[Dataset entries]
········

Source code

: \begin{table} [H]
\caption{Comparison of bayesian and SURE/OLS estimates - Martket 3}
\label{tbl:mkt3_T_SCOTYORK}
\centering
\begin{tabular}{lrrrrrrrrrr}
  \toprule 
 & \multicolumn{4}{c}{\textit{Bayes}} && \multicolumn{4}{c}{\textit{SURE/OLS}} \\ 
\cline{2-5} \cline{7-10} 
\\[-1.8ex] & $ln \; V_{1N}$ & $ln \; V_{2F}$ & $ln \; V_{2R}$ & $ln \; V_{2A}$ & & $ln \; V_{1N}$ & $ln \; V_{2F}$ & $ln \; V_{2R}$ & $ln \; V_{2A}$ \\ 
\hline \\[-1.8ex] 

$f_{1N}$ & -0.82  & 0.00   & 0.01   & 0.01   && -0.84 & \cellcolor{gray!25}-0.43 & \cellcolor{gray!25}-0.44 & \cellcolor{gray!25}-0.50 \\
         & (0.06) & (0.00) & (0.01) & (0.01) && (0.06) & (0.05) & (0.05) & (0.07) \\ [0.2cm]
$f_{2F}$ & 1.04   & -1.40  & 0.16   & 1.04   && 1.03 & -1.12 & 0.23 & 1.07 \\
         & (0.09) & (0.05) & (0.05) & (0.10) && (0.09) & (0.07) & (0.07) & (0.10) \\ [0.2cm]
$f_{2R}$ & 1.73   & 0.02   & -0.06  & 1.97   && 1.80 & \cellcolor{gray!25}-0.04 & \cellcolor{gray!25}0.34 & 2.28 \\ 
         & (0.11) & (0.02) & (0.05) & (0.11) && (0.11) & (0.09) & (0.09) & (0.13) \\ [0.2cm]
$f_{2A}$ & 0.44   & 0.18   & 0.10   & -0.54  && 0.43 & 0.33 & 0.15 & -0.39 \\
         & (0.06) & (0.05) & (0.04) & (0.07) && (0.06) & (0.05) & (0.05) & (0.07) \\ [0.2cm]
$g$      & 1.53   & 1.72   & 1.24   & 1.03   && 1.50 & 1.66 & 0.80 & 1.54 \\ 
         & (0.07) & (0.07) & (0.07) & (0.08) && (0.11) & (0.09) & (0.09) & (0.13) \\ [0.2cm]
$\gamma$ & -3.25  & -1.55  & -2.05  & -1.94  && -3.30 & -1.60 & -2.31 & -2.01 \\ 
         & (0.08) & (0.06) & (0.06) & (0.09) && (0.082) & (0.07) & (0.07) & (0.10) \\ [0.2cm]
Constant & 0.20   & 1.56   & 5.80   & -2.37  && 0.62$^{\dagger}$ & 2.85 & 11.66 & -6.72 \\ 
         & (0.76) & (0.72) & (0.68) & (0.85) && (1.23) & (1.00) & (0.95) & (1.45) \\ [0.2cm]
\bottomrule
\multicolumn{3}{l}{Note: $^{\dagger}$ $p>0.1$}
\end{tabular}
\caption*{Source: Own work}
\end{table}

········

(Assignment)
Every line in the entries above that mentions the word "caption" must be shown.

(Answer section)
\caption{Comparison of bayesian and SURE/OLS estimates - Martket 3}
\caption*{Source: Own work}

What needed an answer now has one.